#### Stored data
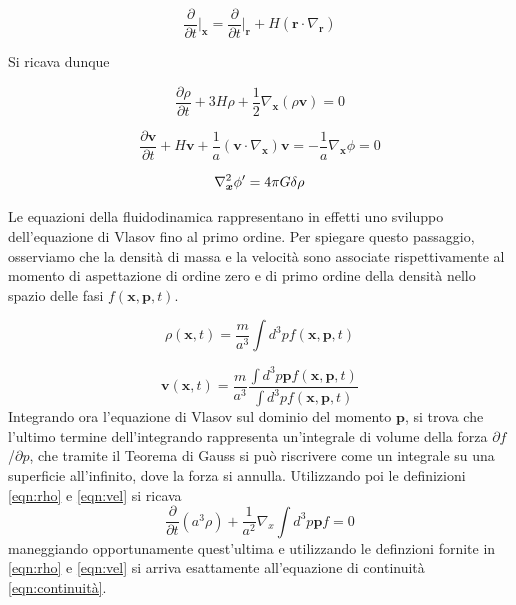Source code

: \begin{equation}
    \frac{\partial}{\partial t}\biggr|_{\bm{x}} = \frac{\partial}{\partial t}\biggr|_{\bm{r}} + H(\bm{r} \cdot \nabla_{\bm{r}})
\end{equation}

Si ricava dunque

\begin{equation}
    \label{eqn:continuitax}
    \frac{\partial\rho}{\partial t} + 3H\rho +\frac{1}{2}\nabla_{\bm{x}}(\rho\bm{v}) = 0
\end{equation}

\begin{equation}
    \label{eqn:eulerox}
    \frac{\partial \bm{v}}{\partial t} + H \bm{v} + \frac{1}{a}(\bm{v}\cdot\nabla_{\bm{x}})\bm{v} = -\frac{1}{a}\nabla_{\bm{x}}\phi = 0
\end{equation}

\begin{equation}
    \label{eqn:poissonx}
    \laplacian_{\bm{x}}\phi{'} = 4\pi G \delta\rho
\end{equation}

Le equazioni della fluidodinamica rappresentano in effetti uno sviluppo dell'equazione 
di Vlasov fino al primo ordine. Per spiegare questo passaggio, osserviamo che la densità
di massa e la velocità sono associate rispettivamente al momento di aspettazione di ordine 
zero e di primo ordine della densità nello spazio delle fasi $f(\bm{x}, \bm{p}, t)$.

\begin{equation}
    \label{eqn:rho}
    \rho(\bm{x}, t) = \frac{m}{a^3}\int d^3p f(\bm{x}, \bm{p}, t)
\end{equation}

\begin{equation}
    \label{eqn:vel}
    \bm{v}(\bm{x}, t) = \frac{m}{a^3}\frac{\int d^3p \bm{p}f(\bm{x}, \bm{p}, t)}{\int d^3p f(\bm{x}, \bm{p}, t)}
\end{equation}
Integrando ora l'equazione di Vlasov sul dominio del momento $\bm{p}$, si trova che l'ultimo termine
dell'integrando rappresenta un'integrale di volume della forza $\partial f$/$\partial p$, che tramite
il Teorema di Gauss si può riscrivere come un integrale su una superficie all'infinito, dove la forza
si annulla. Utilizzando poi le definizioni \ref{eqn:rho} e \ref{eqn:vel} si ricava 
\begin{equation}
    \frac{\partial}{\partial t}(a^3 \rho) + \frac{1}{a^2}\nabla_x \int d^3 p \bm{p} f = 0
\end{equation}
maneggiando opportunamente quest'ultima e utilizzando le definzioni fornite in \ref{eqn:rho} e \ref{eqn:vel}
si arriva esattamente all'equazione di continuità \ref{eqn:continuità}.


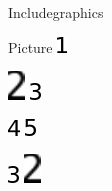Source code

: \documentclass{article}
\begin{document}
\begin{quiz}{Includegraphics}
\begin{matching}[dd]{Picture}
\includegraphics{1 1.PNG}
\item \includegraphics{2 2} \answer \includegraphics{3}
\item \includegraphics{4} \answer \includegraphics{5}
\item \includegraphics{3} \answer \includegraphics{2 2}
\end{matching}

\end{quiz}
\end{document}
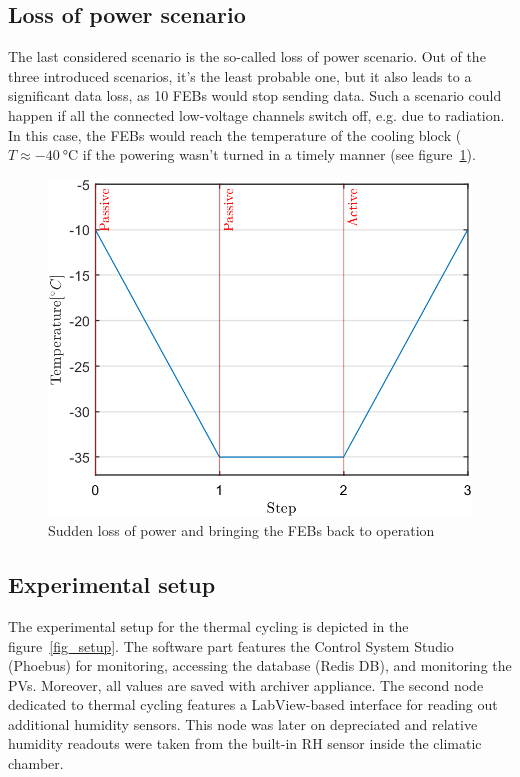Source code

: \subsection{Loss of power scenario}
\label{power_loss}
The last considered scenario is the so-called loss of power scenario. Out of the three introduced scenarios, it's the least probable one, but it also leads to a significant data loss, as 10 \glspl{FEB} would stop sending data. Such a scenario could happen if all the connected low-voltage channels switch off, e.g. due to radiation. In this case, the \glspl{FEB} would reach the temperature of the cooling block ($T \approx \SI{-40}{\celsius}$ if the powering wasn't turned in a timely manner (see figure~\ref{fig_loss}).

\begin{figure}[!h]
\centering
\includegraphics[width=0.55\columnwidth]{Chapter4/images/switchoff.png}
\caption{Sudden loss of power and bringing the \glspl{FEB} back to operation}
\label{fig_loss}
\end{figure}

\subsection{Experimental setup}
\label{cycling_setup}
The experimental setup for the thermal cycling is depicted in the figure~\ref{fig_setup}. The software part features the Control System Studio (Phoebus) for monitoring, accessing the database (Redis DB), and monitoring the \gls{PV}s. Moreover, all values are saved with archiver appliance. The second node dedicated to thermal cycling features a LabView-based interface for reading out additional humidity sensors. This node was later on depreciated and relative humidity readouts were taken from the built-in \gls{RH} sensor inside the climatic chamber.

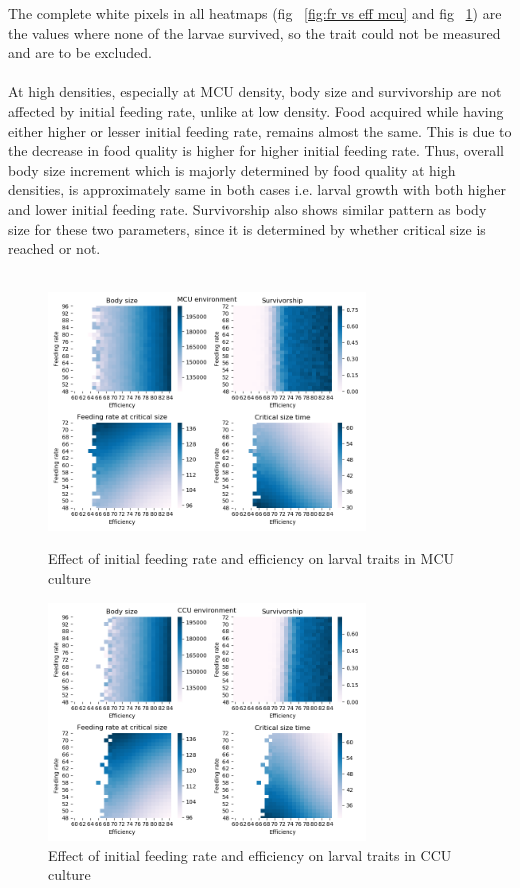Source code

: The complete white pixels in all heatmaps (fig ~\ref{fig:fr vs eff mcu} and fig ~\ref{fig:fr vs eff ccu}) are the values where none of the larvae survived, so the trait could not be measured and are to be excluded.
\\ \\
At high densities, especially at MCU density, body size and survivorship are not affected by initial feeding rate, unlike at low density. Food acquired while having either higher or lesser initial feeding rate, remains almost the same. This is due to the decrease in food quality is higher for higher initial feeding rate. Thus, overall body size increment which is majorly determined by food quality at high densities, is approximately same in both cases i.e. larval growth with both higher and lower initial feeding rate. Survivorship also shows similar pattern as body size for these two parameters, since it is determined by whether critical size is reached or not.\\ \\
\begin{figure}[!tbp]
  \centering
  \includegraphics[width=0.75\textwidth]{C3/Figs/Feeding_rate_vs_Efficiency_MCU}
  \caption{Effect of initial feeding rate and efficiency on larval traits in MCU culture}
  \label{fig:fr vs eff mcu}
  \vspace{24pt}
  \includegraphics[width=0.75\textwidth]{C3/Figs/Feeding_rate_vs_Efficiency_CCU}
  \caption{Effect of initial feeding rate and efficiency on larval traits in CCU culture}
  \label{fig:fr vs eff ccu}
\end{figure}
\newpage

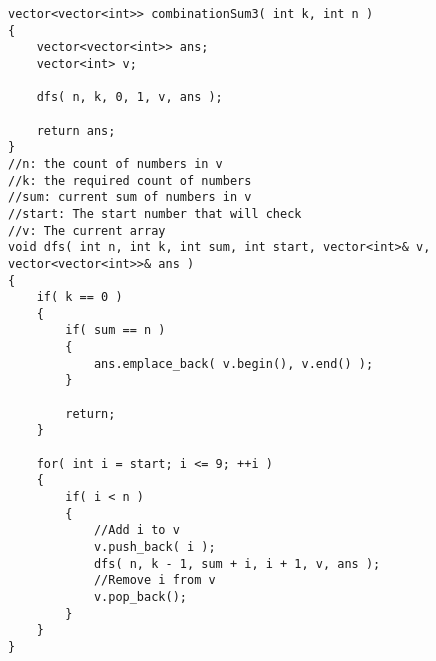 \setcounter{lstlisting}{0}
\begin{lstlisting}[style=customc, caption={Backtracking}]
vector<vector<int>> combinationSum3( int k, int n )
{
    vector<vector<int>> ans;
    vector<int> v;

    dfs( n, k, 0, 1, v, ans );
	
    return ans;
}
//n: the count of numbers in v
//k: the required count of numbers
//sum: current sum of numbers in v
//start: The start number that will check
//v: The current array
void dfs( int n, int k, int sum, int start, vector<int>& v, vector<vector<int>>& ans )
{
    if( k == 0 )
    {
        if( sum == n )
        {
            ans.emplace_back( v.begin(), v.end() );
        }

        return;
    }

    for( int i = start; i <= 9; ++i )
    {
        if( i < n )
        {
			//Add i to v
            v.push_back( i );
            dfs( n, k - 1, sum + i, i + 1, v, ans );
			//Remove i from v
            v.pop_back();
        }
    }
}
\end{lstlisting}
* * *
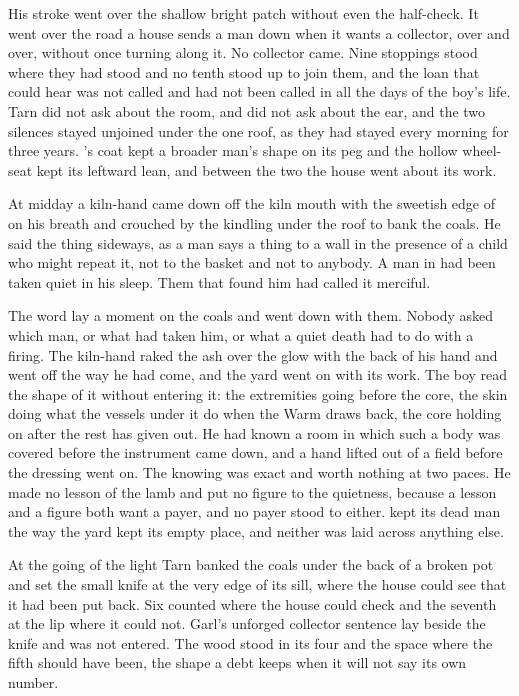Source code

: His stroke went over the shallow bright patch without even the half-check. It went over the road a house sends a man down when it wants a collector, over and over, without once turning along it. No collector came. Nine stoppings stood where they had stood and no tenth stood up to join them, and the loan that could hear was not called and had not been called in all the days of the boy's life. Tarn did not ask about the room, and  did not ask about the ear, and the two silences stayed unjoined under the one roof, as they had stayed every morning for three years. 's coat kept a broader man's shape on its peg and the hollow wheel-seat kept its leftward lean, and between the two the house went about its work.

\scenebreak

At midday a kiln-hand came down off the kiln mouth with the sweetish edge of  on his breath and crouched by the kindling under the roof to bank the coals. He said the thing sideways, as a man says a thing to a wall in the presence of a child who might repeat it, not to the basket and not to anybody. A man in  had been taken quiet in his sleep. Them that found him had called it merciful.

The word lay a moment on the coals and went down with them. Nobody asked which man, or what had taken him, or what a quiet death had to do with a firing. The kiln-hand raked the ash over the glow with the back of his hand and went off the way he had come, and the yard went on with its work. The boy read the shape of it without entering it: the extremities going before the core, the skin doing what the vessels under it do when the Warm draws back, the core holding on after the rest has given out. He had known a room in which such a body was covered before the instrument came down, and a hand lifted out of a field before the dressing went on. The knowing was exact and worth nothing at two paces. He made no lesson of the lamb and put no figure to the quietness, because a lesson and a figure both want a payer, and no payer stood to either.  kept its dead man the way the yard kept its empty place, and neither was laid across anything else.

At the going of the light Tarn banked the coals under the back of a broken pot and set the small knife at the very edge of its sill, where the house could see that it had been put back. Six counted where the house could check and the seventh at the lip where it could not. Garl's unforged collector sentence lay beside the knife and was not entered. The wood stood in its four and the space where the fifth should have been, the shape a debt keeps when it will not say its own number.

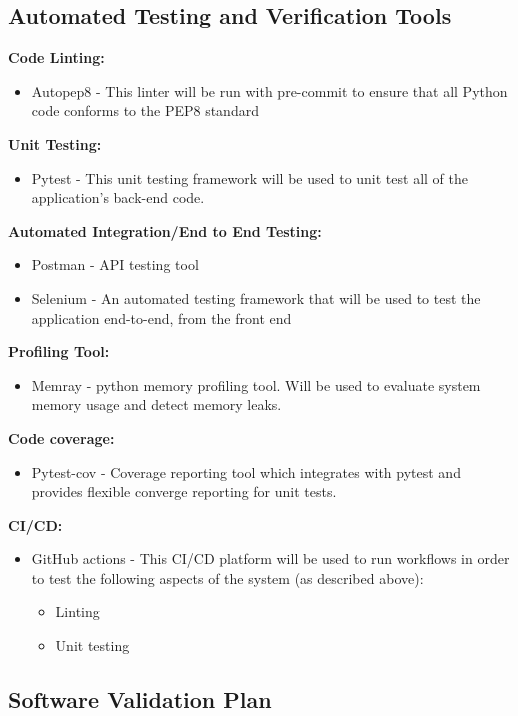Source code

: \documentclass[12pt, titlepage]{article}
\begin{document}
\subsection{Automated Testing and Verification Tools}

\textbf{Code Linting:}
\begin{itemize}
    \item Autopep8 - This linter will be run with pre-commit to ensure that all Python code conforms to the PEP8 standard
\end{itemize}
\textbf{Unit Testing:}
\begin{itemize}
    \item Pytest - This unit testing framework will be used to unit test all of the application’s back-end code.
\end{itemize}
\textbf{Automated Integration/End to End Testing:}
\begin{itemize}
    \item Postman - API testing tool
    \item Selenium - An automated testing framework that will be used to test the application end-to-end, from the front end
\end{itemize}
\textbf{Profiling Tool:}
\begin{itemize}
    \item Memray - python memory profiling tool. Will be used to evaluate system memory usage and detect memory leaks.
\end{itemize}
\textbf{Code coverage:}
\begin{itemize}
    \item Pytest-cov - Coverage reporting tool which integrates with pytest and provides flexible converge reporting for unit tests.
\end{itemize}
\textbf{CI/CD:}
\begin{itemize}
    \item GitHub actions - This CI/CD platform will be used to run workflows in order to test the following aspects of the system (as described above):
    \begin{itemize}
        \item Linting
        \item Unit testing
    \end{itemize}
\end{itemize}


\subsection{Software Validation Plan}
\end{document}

#### Aim of the exercise
Every line above from the line with "vector<int> v;" to the line with "The current array", both included, must be reproduced exactly, and no other line may appear.

#### Task output
    vector<int> v;

    dfs( n, k, 0, 1, v, ans );
	
    return ans;
}
//n: the count of numbers in v
//k: the required count of numbers
//sum: current sum of numbers in v
//start: The start number that will check
//v: The current array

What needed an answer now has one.